LZW

LZW (named after the inventors Lempel , Ziv and Welch ) is a compression algorithm used among other things in GIF, TIFF (when used with the corresponding options) and Unix' compress.

The algorithm is patented by the company Unisys. In the mid-nineties, when the Internet took off and GIF became popular with web browser support, Unisys began enforcing their patent, see http://www.unisys.com/about__unisys/lzw/ .

According to that Unisys page the patents have by now expired: "Unisys U.S. LZW Patent No. 4,558,302 expired on June 20, 2003, the counterpart patents in the United Kingdom, France, Germany and Italy expired on June 18, 2004, the Japanese counterpart patents expired on June 20, 2004 and the counterpart Canadian patent expired on July 7, 2004."

BR


LV According to Slashdot , the Unisys patent expired July 7, 2004.

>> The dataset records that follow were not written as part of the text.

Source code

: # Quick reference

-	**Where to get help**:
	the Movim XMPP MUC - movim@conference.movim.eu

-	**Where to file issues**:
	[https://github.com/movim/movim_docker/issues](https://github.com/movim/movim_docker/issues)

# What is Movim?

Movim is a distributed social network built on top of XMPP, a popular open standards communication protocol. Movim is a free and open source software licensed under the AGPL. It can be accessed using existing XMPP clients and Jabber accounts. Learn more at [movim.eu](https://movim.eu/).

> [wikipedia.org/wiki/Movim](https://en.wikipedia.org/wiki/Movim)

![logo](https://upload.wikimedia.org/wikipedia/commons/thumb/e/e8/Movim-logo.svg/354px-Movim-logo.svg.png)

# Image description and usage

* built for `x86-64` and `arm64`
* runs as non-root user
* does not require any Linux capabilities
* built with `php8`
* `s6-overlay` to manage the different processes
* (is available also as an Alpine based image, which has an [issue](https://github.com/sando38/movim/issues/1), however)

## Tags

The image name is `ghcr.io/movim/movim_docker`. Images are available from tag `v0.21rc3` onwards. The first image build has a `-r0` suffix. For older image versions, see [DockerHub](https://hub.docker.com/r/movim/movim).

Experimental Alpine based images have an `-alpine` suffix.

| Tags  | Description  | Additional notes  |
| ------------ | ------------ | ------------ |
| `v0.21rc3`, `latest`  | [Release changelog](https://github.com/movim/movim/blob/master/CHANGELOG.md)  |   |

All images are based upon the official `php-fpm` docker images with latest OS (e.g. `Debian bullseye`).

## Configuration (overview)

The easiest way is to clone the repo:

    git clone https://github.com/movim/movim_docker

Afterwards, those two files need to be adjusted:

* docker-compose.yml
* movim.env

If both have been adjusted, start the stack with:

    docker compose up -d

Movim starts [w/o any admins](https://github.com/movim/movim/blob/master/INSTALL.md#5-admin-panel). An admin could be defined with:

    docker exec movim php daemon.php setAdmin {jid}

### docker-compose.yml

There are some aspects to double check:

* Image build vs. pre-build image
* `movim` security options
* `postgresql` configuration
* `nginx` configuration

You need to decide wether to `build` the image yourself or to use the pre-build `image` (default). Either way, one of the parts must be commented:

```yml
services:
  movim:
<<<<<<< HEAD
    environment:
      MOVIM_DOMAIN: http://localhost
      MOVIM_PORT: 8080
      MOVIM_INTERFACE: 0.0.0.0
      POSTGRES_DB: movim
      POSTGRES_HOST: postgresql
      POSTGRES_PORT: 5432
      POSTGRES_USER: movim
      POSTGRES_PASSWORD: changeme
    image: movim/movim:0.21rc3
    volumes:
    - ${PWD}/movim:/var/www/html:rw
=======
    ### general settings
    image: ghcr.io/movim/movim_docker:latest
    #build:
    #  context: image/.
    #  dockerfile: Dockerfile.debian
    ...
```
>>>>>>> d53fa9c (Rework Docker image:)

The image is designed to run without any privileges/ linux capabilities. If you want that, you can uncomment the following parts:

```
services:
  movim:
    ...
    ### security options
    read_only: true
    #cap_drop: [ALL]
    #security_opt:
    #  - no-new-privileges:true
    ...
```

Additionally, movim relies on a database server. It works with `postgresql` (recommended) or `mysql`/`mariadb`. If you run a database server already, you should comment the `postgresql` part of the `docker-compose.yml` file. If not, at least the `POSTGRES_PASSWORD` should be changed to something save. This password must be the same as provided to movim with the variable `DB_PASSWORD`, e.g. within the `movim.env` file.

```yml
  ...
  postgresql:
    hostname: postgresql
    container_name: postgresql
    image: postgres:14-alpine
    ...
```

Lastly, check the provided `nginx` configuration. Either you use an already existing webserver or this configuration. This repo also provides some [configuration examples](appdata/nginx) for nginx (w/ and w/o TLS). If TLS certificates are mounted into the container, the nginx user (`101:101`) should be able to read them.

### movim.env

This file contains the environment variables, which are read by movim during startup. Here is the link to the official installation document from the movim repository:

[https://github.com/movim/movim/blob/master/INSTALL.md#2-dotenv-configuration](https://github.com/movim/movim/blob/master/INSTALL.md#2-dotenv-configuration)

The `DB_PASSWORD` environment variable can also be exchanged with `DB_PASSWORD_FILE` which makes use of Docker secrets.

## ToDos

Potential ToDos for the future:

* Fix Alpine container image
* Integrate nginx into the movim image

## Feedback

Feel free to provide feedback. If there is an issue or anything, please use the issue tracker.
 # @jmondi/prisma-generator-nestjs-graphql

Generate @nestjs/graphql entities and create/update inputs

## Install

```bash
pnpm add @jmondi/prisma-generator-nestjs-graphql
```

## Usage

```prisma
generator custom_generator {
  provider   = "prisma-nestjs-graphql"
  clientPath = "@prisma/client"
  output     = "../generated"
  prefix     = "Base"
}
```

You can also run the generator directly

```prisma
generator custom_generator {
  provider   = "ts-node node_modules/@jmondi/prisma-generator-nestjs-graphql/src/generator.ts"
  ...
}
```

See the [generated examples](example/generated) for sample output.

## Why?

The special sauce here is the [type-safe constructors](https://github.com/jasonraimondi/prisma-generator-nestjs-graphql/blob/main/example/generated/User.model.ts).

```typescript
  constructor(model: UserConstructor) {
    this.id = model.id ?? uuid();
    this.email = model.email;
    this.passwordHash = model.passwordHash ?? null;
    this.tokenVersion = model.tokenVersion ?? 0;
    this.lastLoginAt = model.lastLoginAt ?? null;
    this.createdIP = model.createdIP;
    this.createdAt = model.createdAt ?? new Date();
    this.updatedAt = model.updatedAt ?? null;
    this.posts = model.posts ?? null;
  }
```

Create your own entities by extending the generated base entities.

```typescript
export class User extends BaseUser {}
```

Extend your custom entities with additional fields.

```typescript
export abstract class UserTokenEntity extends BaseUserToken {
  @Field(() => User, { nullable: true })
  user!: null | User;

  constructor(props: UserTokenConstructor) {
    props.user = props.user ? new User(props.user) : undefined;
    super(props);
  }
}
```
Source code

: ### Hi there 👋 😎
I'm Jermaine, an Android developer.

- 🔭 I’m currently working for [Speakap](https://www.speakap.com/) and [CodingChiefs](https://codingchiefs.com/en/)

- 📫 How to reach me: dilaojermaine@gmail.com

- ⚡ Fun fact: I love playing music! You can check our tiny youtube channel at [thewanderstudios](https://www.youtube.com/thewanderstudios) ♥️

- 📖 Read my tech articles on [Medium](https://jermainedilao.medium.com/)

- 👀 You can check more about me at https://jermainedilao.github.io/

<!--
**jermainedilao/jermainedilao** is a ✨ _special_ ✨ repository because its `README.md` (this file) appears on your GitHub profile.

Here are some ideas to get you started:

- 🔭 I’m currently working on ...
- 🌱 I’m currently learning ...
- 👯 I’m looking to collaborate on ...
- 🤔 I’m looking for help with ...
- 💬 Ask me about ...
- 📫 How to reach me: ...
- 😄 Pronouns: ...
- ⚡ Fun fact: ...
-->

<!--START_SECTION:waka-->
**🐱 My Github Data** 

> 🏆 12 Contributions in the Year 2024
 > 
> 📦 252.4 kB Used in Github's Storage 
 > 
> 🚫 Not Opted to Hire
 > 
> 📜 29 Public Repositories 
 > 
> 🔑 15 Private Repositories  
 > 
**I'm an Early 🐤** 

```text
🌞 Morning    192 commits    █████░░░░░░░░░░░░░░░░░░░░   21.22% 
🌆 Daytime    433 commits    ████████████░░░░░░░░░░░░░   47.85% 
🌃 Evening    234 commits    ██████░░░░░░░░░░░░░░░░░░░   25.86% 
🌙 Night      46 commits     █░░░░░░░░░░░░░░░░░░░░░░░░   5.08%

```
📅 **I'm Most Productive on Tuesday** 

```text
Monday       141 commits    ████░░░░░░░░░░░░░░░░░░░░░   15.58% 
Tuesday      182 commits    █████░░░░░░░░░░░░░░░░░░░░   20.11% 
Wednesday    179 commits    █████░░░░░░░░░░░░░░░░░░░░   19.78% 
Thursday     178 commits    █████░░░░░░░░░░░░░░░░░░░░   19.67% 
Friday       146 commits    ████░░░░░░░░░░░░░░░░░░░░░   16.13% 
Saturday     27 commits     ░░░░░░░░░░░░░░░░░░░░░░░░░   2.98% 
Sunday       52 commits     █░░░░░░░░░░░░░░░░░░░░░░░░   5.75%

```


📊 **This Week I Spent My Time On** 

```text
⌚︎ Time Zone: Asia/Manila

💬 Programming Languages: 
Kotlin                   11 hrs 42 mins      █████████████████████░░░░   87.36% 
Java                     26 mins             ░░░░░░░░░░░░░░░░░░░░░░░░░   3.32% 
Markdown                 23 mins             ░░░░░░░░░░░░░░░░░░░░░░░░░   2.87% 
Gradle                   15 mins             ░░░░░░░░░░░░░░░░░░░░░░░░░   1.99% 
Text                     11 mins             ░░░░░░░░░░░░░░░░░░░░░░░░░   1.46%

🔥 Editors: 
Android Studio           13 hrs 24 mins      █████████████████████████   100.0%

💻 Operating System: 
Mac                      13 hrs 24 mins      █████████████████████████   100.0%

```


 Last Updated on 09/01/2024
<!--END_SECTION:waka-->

'HOWEVER, LZW was a modification of a patented algorithm by Lempel and Ziv, which according to this just referenced slashdot discussion, is still patented (???) by IBM. So the state of LZW is still unknown.

FPX IIRC, the slashdot article said that the IBM patent covers the same algorithm. Thus, while the LZW algorithm remains "patented," the IBM patent could be invalidated if challenged. As long as IBM does not try to enforce the patent, that is unlikely to happen, given the time and effort involved. The possibility for IBM to bully users of the LZW algorithm exists, but is largely theoretical. Until then, the IBM patent remains as a symbol of an inefficient system that only loosely checks for prior art. (While most patent offices claim that they do, it seems that the Australians are at least being honest about having given up: patents are rubber-stamped, and prior art search is delegated to challengers in court, so that patents remain until invalidated, see [L1 ].)

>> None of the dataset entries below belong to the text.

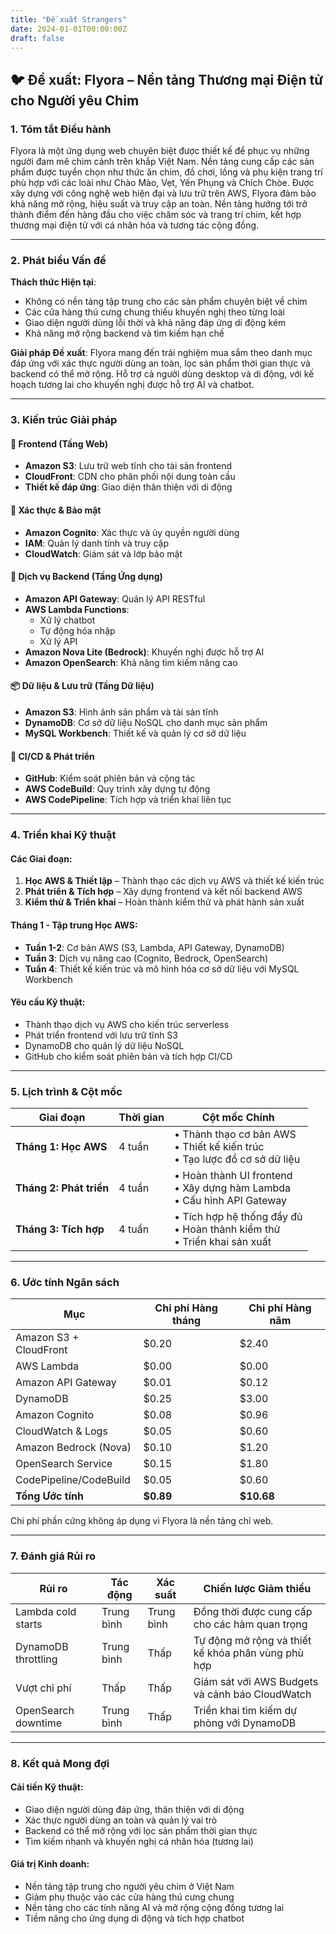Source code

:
 ```yaml
---
title: "Đề xuất Strangers"
date: 2024-01-01T00:00:00Z
draft: false
---
```




## 🐦 Đề xuất: Flyora – Nền tảng Thương mại Điện tử cho Người yêu Chim

### 1. Tóm tắt Điều hành
Flyora là một ứng dụng web chuyên biệt được thiết kế để phục vụ những người đam mê chim cảnh trên khắp Việt Nam. Nền tảng cung cấp các sản phẩm được tuyển chọn như thức ăn chim, đồ chơi, lồng và phụ kiện trang trí phù hợp với các loài như Chào Mào, Vẹt, Yến Phụng và Chích Chòe. Được xây dựng với công nghệ web hiện đại và lưu trữ trên AWS, Flyora đảm bảo khả năng mở rộng, hiệu suất và truy cập an toàn. Nền tảng hướng tới trở thành điểm đến hàng đầu cho việc chăm sóc và trang trí chim, kết hợp thương mại điện tử với cá nhân hóa và tương tác cộng đồng.

---

### 2. Phát biểu Vấn đề
**Thách thức Hiện tại**:
- Không có nền tảng tập trung cho các sản phẩm chuyên biệt về chim
- Các cửa hàng thú cưng chung thiếu khuyến nghị theo từng loài
- Giao diện người dùng lỗi thời và khả năng đáp ứng di động kém
- Khả năng mở rộng backend và tìm kiếm hạn chế

**Giải pháp Đề xuất**:
Flyora mang đến trải nghiệm mua sắm theo danh mục đáp ứng với xác thực người dùng an toàn, lọc sản phẩm thời gian thực và backend có thể mở rộng. Hỗ trợ cả người dùng desktop và di động, với kế hoạch tương lai cho khuyến nghị được hỗ trợ AI và chatbot.

---

### 3. Kiến trúc Giải pháp

#### 🧩 Frontend (Tầng Web)
- **Amazon S3**: Lưu trữ web tĩnh cho tài sản frontend
- **CloudFront**: CDN cho phân phối nội dung toàn cầu
- **Thiết kế đáp ứng**: Giao diện thân thiện với di động

#### 🔐 Xác thực & Bảo mật
- **Amazon Cognito**: Xác thực và ủy quyền người dùng
- **IAM**: Quản lý danh tính và truy cập
- **CloudWatch**: Giám sát và lớp bảo mật

#### 🔄 Dịch vụ Backend (Tầng Ứng dụng)
- **Amazon API Gateway**: Quản lý API RESTful
- **AWS Lambda Functions**: 
  - Xử lý chatbot
  - Tự động hóa nhập
  - Xử lý API
- **Amazon Nova Lite (Bedrock)**: Khuyến nghị được hỗ trợ AI
- **Amazon OpenSearch**: Khả năng tìm kiếm nâng cao

#### 📦 Dữ liệu & Lưu trữ (Tầng Dữ liệu)
- **Amazon S3**: Hình ảnh sản phẩm và tài sản tĩnh
- **DynamoDB**: Cơ sở dữ liệu NoSQL cho danh mục sản phẩm
- **MySQL Workbench**: Thiết kế và quản lý cơ sở dữ liệu

#### 🔧 CI/CD & Phát triển
- **GitHub**: Kiểm soát phiên bản và cộng tác
- **AWS CodeBuild**: Quy trình xây dựng tự động
- **AWS CodePipeline**: Tích hợp và triển khai liên tục

---

### 4. Triển khai Kỹ thuật

#### Các Giai đoạn:
1. **Học AWS & Thiết lập** – Thành thạo các dịch vụ AWS và thiết kế kiến trúc
2. **Phát triển & Tích hợp** – Xây dựng frontend và kết nối backend AWS
3. **Kiểm thử & Triển khai** – Hoàn thành kiểm thử và phát hành sản xuất

#### Tháng 1 - Tập trung Học AWS:
- **Tuần 1-2**: Cơ bản AWS (S3, Lambda, API Gateway, DynamoDB)
- **Tuần 3**: Dịch vụ nâng cao (Cognito, Bedrock, OpenSearch)
- **Tuần 4**: Thiết kế kiến trúc và mô hình hóa cơ sở dữ liệu với MySQL Workbench

#### Yêu cầu Kỹ thuật:
- Thành thạo dịch vụ AWS cho kiến trúc serverless
- Phát triển frontend với lưu trữ tĩnh S3
- DynamoDB cho quản lý dữ liệu NoSQL
- GitHub cho kiểm soát phiên bản và tích hợp CI/CD

---

### 5. Lịch trình & Cột mốc

| Giai đoạn                | Thời gian  | Cột mốc Chính                               |
|--------------------------|------------|---------------------------------------------|
| **Tháng 1: Học AWS**    | 4 tuần     | • Thành thạo cơ bản AWS<br>• Thiết kế kiến trúc<br>• Tạo lược đồ cơ sở dữ liệu |
| **Tháng 2: Phát triển** | 4 tuần     | • Hoàn thành UI frontend<br>• Xây dựng hàm Lambda<br>• Cấu hình API Gateway |
| **Tháng 3: Tích hợp**   | 4 tuần     | • Tích hợp hệ thống đầy đủ<br>• Hoàn thành kiểm thử<br>• Triển khai sản xuất |

---

### 6. Ước tính Ngân sách

| Mục                      | Chi phí Hàng tháng | Chi phí Hàng năm |
|--------------------------|-------------------|------------------|
| Amazon S3 + CloudFront   | $0.20             | $2.40            |
| AWS Lambda               | $0.00             | $0.00            |
| Amazon API Gateway       | $0.01             | $0.12            |
| DynamoDB                 | $0.25             | $3.00            |
| Amazon Cognito           | $0.08             | $0.96            |
| CloudWatch & Logs        | $0.05             | $0.60            |
| Amazon Bedrock (Nova)    | $0.10             | $1.20            |
| OpenSearch Service       | $0.15             | $1.80            |
| CodePipeline/CodeBuild   | $0.05             | $0.60            |
| **Tổng Ước tính**        | **$0.89**         | **$10.68**       |

Chi phí phần cứng không áp dụng vì Flyora là nền tảng chỉ web.

---

### 7. Đánh giá Rủi ro

| Rủi ro                  | Tác động | Xác suất | Chiến lược Giảm thiểu                        |
|-------------------------|----------|----------|----------------------------------------------|
| Lambda cold starts      | Trung bình | Trung bình | Đồng thời được cung cấp cho các hàm quan trọng |
| DynamoDB throttling     | Trung bình | Thấp     | Tự động mở rộng và thiết kế khóa phân vùng phù hợp |
| Vượt chi phí            | Thấp     | Thấp     | Giám sát với AWS Budgets và cảnh báo CloudWatch |
| OpenSearch downtime     | Trung bình | Thấp     | Triển khai tìm kiếm dự phòng với DynamoDB     |

---

### 8. Kết quả Mong đợi

#### Cải tiến Kỹ thuật:
- Giao diện người dùng đáp ứng, thân thiện với di động
- Xác thực người dùng an toàn và quản lý vai trò
- Backend có thể mở rộng với lọc sản phẩm thời gian thực
- Tìm kiếm nhanh và khuyến nghị cá nhân hóa (tương lai)

#### Giá trị Kinh doanh:
- Nền tảng tập trung cho người yêu chim ở Việt Nam
- Giảm phụ thuộc vào các cửa hàng thú cưng chung
- Nền tảng cho các tính năng AI và mở rộng cộng đồng tương lai
- Tiềm năng cho ứng dụng di động và tích hợp chatbot
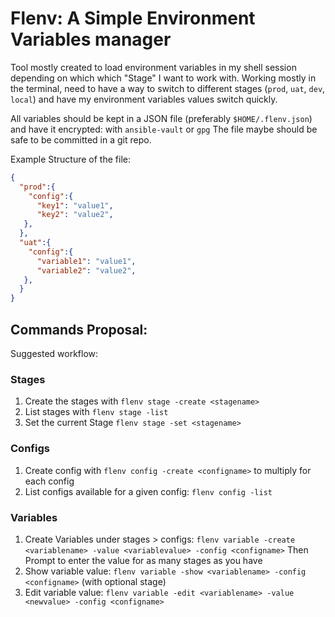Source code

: # Flenv: A Simple Environment Variables manager
Tool mostly created to load environment variables in my shell session depending on which which "Stage" I want to work with.
Working mostly in the terminal, need to have a way to switch to different stages (`prod`, `uat`, `dev`, `local`) and have 
my environment variables values switch quickly.

All variables should be kept in a JSON file (preferably `$HOME/.flenv.json`) and have it encrypted: with `ansible-vault` or `gpg`
The file maybe should be safe to be committed in a git repo.

Example Structure of the file:
```json
{
  "prod":{
    "config":{
      "key1": "value1",
      "key2": "value2",
   },
  },
  "uat":{
    "config":{
      "variable1": "value1",
      "variable2": "value2",
   },
  }
}
```

## Commands Proposal:
Suggested workflow:

### Stages
1. Create the stages with `flenv stage -create <stagename>`
2. List stages with `flenv stage -list`
3. Set the current Stage `flenv stage -set <stagename>`

### Configs 
1. Create config with `flenv config -create <configname>` to multiply for each config
2. List configs available for a given config: `flenv config -list `

### Variables
1. Create Variables under stages > configs: 
   `flenv variable -create <variablename> -value <variablevalue> -config <configname>`
   Then Prompt to enter the value for as many stages as you have
2. Show variable value: `flenv variable -show <variablename> -config <configname>` (with optional stage)
3. Edit variable value: `flenv variable -edit <variablename> -value <newvalue> -config <configname>`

glennj this version is a translation of the algorithm as shown at wikipedia .

    namespace eval LZW {
        variable char2int
        variable chars
        for {set i 0} {$i < 256} {incr i} {
            set char [binary format c $i]
            set char2int($char) $i
            lappend chars $char
        }
    }

    proc LZW::encode {data} {
        variable char2int
        array set dict [array get char2int]

        set w ""
        set result [list]

        foreach c [split $data ""] {
            set wc $w$c
            if {[info exists dict($wc)]} {
                set w $wc
            } else {
                lappend result $dict($w)
                set dict($wc) [array size dict]
                set w $c
            }
        }
        lappend result $dict($w)
    }

    proc LZW::decode {cdata} {
        variable chars
        set dict $chars

        set k [lindex $cdata 0]
        set w [lindex $dict $k]
        set result $w

        foreach k [lrange $cdata 1 end] {
            set currSizeDict [llength $dict]
            if {$k < $currSizeDict} {
                set entry [lindex $dict $k]
            } elseif {$k == $currSizeDict} {
                set entry $w[string index $w 0]
            } else {
                error "invalid code ($k) in ($cdata)"
            }
            append result $entry
            lappend dict $w[string index $entry 0]
            set w $entry
        }
        return $result
    }

    set s TOBEORNOTTOBEORTOBEORNOT#
    set e [LZW::encode $s] ;# ==> 84 79 66 69 79 82 78 79 84 256 258 260 265 259 261 263 35
    set d [LZW::decode $e] ;# ==> TOBEORNOTTOBEORTOBEORNOT#

    # or
    expr {$s eq [LZW::decode [LZW::encode $s]]} ;# ==> 1

PT 13-Jun-2003: Is this code compatible with anything? compress(1), gzip(1) etc? Any references relevant to this code?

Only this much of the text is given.